— WHAT THE TASK REQUIRES —
All entries below must be given again word for word.
+-------+
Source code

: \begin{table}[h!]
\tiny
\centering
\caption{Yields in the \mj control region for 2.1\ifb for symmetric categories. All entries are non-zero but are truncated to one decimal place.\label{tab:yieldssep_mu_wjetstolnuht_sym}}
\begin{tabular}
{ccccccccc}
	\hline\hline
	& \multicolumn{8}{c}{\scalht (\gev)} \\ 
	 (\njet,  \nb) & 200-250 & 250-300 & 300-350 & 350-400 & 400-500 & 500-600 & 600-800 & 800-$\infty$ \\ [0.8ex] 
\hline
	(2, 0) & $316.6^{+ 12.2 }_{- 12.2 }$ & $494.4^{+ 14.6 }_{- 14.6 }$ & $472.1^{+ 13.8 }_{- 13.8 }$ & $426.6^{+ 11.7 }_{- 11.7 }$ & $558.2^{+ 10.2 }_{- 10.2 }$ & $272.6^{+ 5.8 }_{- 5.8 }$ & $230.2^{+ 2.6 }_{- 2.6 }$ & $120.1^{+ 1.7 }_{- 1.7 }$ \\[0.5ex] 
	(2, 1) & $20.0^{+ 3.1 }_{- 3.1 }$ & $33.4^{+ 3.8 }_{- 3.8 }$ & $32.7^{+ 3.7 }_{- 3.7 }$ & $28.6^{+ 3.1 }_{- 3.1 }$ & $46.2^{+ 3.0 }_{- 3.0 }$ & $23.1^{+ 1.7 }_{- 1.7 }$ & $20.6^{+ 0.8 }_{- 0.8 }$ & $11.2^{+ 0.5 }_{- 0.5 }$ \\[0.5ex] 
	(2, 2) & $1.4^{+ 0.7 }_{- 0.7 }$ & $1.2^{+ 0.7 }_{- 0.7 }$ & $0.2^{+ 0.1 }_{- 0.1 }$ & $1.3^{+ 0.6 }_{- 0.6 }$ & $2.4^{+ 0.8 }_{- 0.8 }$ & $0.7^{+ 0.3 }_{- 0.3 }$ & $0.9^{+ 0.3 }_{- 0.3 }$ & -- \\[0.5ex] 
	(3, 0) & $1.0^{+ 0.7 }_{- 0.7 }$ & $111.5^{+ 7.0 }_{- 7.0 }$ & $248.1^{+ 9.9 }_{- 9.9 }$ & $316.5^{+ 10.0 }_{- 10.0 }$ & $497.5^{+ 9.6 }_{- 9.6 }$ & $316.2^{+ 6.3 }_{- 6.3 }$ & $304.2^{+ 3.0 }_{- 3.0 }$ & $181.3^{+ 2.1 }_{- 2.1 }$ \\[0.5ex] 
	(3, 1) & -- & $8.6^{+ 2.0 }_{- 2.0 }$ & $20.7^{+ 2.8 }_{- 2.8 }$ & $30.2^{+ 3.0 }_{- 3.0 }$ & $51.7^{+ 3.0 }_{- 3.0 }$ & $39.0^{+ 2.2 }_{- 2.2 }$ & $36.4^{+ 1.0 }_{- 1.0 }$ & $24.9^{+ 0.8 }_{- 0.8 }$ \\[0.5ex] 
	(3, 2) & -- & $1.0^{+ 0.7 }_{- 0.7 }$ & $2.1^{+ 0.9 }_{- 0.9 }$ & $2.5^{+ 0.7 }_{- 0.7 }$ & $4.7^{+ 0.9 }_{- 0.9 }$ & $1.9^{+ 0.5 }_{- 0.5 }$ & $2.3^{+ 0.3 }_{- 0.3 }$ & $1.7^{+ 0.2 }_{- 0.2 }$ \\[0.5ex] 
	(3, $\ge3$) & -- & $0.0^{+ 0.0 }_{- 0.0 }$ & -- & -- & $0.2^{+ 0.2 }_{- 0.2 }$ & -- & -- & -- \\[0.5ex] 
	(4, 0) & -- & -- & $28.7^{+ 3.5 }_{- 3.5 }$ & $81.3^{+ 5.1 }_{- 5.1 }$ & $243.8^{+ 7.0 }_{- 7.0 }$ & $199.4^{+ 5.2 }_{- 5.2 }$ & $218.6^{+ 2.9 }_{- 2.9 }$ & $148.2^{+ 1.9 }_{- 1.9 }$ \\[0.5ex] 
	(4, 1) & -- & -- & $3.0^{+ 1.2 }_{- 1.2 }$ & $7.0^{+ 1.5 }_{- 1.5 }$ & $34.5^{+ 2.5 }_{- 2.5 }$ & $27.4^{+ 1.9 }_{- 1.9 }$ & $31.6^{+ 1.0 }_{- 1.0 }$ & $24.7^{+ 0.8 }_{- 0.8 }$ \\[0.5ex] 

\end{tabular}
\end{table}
+-------+
— WRITTEN SOLUTION —
Source code

: \begin{table}[h!]
\tiny
\centering
\caption{Yields in the \mj control region for 2.1\ifb for symmetric categories. All entries are non-zero but are truncated to one decimal place.\label{tab:yieldssep_mu_wjetstolnuht_sym}}
\begin{tabular}
{ccccccccc}
	\hline\hline
	& \multicolumn{8}{c}{\scalht (\gev)} \\ 
	 (\njet,  \nb) & 200-250 & 250-300 & 300-350 & 350-400 & 400-500 & 500-600 & 600-800 & 800-$\infty$ \\ [0.8ex] 
\hline
	(2, 0) & $316.6^{+ 12.2 }_{- 12.2 }$ & $494.4^{+ 14.6 }_{- 14.6 }$ & $472.1^{+ 13.8 }_{- 13.8 }$ & $426.6^{+ 11.7 }_{- 11.7 }$ & $558.2^{+ 10.2 }_{- 10.2 }$ & $272.6^{+ 5.8 }_{- 5.8 }$ & $230.2^{+ 2.6 }_{- 2.6 }$ & $120.1^{+ 1.7 }_{- 1.7 }$ \\[0.5ex] 
	(2, 1) & $20.0^{+ 3.1 }_{- 3.1 }$ & $33.4^{+ 3.8 }_{- 3.8 }$ & $32.7^{+ 3.7 }_{- 3.7 }$ & $28.6^{+ 3.1 }_{- 3.1 }$ & $46.2^{+ 3.0 }_{- 3.0 }$ & $23.1^{+ 1.7 }_{- 1.7 }$ & $20.6^{+ 0.8 }_{- 0.8 }$ & $11.2^{+ 0.5 }_{- 0.5 }$ \\[0.5ex] 
	(2, 2) & $1.4^{+ 0.7 }_{- 0.7 }$ & $1.2^{+ 0.7 }_{- 0.7 }$ & $0.2^{+ 0.1 }_{- 0.1 }$ & $1.3^{+ 0.6 }_{- 0.6 }$ & $2.4^{+ 0.8 }_{- 0.8 }$ & $0.7^{+ 0.3 }_{- 0.3 }$ & $0.9^{+ 0.3 }_{- 0.3 }$ & -- \\[0.5ex] 
	(3, 0) & $1.0^{+ 0.7 }_{- 0.7 }$ & $111.5^{+ 7.0 }_{- 7.0 }$ & $248.1^{+ 9.9 }_{- 9.9 }$ & $316.5^{+ 10.0 }_{- 10.0 }$ & $497.5^{+ 9.6 }_{- 9.6 }$ & $316.2^{+ 6.3 }_{- 6.3 }$ & $304.2^{+ 3.0 }_{- 3.0 }$ & $181.3^{+ 2.1 }_{- 2.1 }$ \\[0.5ex] 
	(3, 1) & -- & $8.6^{+ 2.0 }_{- 2.0 }$ & $20.7^{+ 2.8 }_{- 2.8 }$ & $30.2^{+ 3.0 }_{- 3.0 }$ & $51.7^{+ 3.0 }_{- 3.0 }$ & $39.0^{+ 2.2 }_{- 2.2 }$ & $36.4^{+ 1.0 }_{- 1.0 }$ & $24.9^{+ 0.8 }_{- 0.8 }$ \\[0.5ex] 
	(3, 2) & -- & $1.0^{+ 0.7 }_{- 0.7 }$ & $2.1^{+ 0.9 }_{- 0.9 }$ & $2.5^{+ 0.7 }_{- 0.7 }$ & $4.7^{+ 0.9 }_{- 0.9 }$ & $1.9^{+ 0.5 }_{- 0.5 }$ & $2.3^{+ 0.3 }_{- 0.3 }$ & $1.7^{+ 0.2 }_{- 0.2 }$ \\[0.5ex] 
	(3, $\ge3$) & -- & $0.0^{+ 0.0 }_{- 0.0 }$ & -- & -- & $0.2^{+ 0.2 }_{- 0.2 }$ & -- & -- & -- \\[0.5ex] 
	(4, 0) & -- & -- & $28.7^{+ 3.5 }_{- 3.5 }$ & $81.3^{+ 5.1 }_{- 5.1 }$ & $243.8^{+ 7.0 }_{- 7.0 }$ & $199.4^{+ 5.2 }_{- 5.2 }$ & $218.6^{+ 2.9 }_{- 2.9 }$ & $148.2^{+ 1.9 }_{- 1.9 }$ \\[0.5ex] 
	(4, 1) & -- & -- & $3.0^{+ 1.2 }_{- 1.2 }$ & $7.0^{+ 1.5 }_{- 1.5 }$ & $34.5^{+ 2.5 }_{- 2.5 }$ & $27.4^{+ 1.9 }_{- 1.9 }$ & $31.6^{+ 1.0 }_{- 1.0 }$ & $24.7^{+ 0.8 }_{- 0.8 }$ \\[0.5ex] 

\end{tabular}
\end{table}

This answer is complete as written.